UK & World News
Donations Top £44k After Runner's Death
The runner who died after the London Marathon has been named as Robert Berry.
The 42-year-old collapsed after crossing the finishing line and received medical attention, but was pronounced dead when he arrived at hospital.
He was raising money for the National Osteoporosis Society, which issued a statement expressing "heartfelt condolences" to his family.
Mr Berry's†Just Giving page has received more than £44,000 following his tragic death.
Claire Severgnini, the charity's chief executive, said in a statement: "Our immediate concerns are for Mr Berry's family.

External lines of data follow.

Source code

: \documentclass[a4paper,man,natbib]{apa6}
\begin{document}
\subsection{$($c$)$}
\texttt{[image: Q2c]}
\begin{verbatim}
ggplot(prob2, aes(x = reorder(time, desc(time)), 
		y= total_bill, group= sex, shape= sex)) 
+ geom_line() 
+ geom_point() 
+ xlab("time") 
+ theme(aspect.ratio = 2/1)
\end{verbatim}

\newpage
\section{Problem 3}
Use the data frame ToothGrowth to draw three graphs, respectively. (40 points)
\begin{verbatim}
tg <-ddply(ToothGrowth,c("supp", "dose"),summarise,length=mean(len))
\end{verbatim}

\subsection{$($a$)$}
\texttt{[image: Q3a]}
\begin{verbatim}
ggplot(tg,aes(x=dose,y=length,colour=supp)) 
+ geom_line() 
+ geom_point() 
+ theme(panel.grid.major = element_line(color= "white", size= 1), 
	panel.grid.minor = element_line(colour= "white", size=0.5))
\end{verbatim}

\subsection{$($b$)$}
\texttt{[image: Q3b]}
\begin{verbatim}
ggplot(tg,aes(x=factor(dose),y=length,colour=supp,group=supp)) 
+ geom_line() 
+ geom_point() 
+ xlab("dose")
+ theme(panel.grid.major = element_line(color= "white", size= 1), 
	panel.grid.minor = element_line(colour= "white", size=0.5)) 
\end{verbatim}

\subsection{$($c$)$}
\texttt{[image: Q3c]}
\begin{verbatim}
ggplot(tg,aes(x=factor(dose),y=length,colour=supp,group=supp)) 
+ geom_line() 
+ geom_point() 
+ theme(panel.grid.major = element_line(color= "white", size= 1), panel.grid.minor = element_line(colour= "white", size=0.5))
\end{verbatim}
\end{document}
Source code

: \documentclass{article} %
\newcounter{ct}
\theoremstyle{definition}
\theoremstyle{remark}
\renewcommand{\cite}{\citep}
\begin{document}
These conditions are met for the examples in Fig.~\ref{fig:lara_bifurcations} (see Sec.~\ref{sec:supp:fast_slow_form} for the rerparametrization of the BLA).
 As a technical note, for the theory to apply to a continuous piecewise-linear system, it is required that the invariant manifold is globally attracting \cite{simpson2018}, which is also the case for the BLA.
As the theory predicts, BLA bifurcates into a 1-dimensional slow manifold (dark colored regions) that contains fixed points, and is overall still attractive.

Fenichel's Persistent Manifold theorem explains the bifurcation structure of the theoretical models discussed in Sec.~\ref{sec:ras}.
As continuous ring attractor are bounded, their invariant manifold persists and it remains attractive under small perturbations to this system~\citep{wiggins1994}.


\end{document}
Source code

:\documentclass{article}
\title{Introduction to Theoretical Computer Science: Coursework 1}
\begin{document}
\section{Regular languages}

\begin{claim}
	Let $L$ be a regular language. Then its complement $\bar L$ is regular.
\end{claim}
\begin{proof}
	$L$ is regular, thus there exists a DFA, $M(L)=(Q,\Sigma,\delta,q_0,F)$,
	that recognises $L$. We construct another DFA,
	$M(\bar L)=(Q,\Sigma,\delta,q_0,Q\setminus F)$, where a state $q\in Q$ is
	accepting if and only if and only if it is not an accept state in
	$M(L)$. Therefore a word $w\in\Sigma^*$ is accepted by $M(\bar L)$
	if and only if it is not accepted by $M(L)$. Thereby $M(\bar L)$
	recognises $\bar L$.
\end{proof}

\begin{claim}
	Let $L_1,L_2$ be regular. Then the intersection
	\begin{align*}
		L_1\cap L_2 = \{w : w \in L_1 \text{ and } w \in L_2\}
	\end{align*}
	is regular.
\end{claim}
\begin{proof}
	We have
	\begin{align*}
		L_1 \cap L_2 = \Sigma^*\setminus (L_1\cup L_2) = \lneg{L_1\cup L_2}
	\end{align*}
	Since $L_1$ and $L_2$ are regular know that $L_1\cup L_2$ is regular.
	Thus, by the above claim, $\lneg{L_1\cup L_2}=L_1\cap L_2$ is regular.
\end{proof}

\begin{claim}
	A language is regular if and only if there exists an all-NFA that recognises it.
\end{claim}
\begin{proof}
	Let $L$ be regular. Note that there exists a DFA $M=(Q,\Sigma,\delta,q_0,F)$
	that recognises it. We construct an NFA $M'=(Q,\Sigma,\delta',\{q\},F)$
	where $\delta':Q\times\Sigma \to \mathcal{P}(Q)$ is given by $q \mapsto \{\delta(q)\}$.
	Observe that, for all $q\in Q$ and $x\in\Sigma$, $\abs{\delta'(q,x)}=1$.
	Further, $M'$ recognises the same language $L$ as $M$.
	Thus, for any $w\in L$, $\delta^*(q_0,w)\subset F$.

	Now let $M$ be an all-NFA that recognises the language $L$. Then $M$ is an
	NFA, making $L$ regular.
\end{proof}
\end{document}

Our thoughts and deepest sympathies are with them at this tragic time."
In a statement, the event's organisers, Virgin Money, expressed their "sincere condolences" to his family.
"Mr Berry was immediately taken to one of our medical facilities where he was treated by four consultants, including one in emergency medicine," the statement said.
"He was transferred to St Mary's Hospital, where he was pronounced dead.†
"We would like to continue to express our sincere condolences to the family and friends of Mr Berry and our thoughts and deepest sympathies are with them all at this difficult time."
It was the first death at the event since 30-year-old hairdresser Claire Squires collapsed just a mile from the finishing line in 2012 before dying of cardiac failure.
She had been raising money for the Samaritans and donations to the charity soared to more than £1m in the weeks after her death.
A total of 36,000 competitors took part in the 26.2 mile event, which started at Blackheath and Greenwich parks and ended on The Mall.
Runners were advised to take on plenty of water as bright sunshine and light breeze meant conditions were warm, reaching 16C in St James's Park.
The men's race was won by Kenyan Wilson Kipsang, while compatriot Edna Kiplagat finished first in the women's event.